Data supplied -
▼▼▼
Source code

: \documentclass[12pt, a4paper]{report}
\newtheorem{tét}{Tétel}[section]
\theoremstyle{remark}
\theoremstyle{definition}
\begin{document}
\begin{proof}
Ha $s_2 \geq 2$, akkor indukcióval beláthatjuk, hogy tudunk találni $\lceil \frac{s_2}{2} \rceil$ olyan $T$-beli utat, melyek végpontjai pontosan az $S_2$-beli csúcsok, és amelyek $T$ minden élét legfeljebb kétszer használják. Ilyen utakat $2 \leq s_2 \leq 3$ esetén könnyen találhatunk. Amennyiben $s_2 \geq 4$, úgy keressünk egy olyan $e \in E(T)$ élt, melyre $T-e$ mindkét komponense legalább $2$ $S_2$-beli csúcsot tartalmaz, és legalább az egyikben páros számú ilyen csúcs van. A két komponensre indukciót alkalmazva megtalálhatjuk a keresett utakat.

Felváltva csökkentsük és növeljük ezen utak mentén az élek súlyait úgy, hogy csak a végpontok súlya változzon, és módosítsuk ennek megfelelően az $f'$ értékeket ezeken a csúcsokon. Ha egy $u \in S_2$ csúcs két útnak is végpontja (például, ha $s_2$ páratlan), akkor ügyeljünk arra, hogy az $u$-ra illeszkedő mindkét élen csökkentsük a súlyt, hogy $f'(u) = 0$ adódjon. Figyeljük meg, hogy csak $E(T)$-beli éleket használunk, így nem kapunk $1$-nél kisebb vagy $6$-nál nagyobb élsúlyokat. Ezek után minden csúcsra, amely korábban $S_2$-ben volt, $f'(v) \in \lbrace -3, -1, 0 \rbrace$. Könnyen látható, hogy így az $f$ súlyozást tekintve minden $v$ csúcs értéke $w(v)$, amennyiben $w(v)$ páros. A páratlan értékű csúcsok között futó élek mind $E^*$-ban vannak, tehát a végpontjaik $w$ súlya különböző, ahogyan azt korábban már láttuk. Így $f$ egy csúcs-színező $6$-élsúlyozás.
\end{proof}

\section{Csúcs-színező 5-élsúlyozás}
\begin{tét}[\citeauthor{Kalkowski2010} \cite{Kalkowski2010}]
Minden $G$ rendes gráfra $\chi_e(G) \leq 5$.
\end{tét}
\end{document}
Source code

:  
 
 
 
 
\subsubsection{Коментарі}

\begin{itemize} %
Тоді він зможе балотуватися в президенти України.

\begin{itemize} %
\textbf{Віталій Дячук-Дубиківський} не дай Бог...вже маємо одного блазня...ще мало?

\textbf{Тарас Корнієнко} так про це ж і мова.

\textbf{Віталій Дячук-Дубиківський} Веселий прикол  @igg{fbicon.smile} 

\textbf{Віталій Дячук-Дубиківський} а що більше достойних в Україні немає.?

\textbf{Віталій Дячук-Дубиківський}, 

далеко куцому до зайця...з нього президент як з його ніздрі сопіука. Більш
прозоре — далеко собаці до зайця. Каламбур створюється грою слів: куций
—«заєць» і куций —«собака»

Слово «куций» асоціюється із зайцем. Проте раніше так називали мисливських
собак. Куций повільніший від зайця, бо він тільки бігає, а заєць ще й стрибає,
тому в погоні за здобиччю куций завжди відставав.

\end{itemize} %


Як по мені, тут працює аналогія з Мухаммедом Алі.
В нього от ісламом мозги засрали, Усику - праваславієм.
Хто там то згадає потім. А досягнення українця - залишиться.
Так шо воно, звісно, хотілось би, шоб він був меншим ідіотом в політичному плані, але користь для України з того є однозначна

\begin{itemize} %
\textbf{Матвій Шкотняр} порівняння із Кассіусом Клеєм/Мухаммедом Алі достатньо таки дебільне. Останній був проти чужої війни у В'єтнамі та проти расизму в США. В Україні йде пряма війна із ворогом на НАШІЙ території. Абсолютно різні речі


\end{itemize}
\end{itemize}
▲▲▲
Your objective - Exact copies of all the entries above are required.

Response to the exercise -
Source code

: \documentclass[12pt, a4paper]{report}
\newtheorem{tét}{Tétel}[section]
\theoremstyle{remark}
\theoremstyle{definition}
\begin{document}
\begin{proof}
Ha $s_2 \geq 2$, akkor indukcióval beláthatjuk, hogy tudunk találni $\lceil \frac{s_2}{2} \rceil$ olyan $T$-beli utat, melyek végpontjai pontosan az $S_2$-beli csúcsok, és amelyek $T$ minden élét legfeljebb kétszer használják. Ilyen utakat $2 \leq s_2 \leq 3$ esetén könnyen találhatunk. Amennyiben $s_2 \geq 4$, úgy keressünk egy olyan $e \in E(T)$ élt, melyre $T-e$ mindkét komponense legalább $2$ $S_2$-beli csúcsot tartalmaz, és legalább az egyikben páros számú ilyen csúcs van. A két komponensre indukciót alkalmazva megtalálhatjuk a keresett utakat.

Felváltva csökkentsük és növeljük ezen utak mentén az élek súlyait úgy, hogy csak a végpontok súlya változzon, és módosítsuk ennek megfelelően az $f'$ értékeket ezeken a csúcsokon. Ha egy $u \in S_2$ csúcs két útnak is végpontja (például, ha $s_2$ páratlan), akkor ügyeljünk arra, hogy az $u$-ra illeszkedő mindkét élen csökkentsük a súlyt, hogy $f'(u) = 0$ adódjon. Figyeljük meg, hogy csak $E(T)$-beli éleket használunk, így nem kapunk $1$-nél kisebb vagy $6$-nál nagyobb élsúlyokat. Ezek után minden csúcsra, amely korábban $S_2$-ben volt, $f'(v) \in \lbrace -3, -1, 0 \rbrace$. Könnyen látható, hogy így az $f$ súlyozást tekintve minden $v$ csúcs értéke $w(v)$, amennyiben $w(v)$ páros. A páratlan értékű csúcsok között futó élek mind $E^*$-ban vannak, tehát a végpontjaik $w$ súlya különböző, ahogyan azt korábban már láttuk. Így $f$ egy csúcs-színező $6$-élsúlyozás.
\end{proof}

\section{Csúcs-színező 5-élsúlyozás}
\begin{tét}[\citeauthor{Kalkowski2010} \cite{Kalkowski2010}]
Minden $G$ rendes gráfra $\chi_e(G) \leq 5$.
\end{tét}
\end{document}
Source code

:  
 
 
 
 
\subsubsection{Коментарі}

\begin{itemize} %
Тоді він зможе балотуватися в президенти України.

\begin{itemize} %
\textbf{Віталій Дячук-Дубиківський} не дай Бог...вже маємо одного блазня...ще мало?

\textbf{Тарас Корнієнко} так про це ж і мова.

\textbf{Віталій Дячук-Дубиківський} Веселий прикол  @igg{fbicon.smile} 

\textbf{Віталій Дячук-Дубиківський} а що більше достойних в Україні немає.?

\textbf{Віталій Дячук-Дубиківський}, 

далеко куцому до зайця...з нього президент як з його ніздрі сопіука. Більш
прозоре — далеко собаці до зайця. Каламбур створюється грою слів: куций
—«заєць» і куций —«собака»

Слово «куций» асоціюється із зайцем. Проте раніше так називали мисливських
собак. Куций повільніший від зайця, бо він тільки бігає, а заєць ще й стрибає,
тому в погоні за здобиччю куций завжди відставав.

\end{itemize} %


Як по мені, тут працює аналогія з Мухаммедом Алі.
В нього от ісламом мозги засрали, Усику - праваславієм.
Хто там то згадає потім. А досягнення українця - залишиться.
Так шо воно, звісно, хотілось би, шоб він був меншим ідіотом в політичному плані, але користь для України з того є однозначна

\begin{itemize} %
\textbf{Матвій Шкотняр} порівняння із Кассіусом Клеєм/Мухаммедом Алі достатньо таки дебільне. Останній був проти чужої війни у В'єтнамі та проти расизму в США. В Україні йде пряма війна із ворогом на НАШІЙ території. Абсолютно різні речі


\end{itemize}
\end{itemize}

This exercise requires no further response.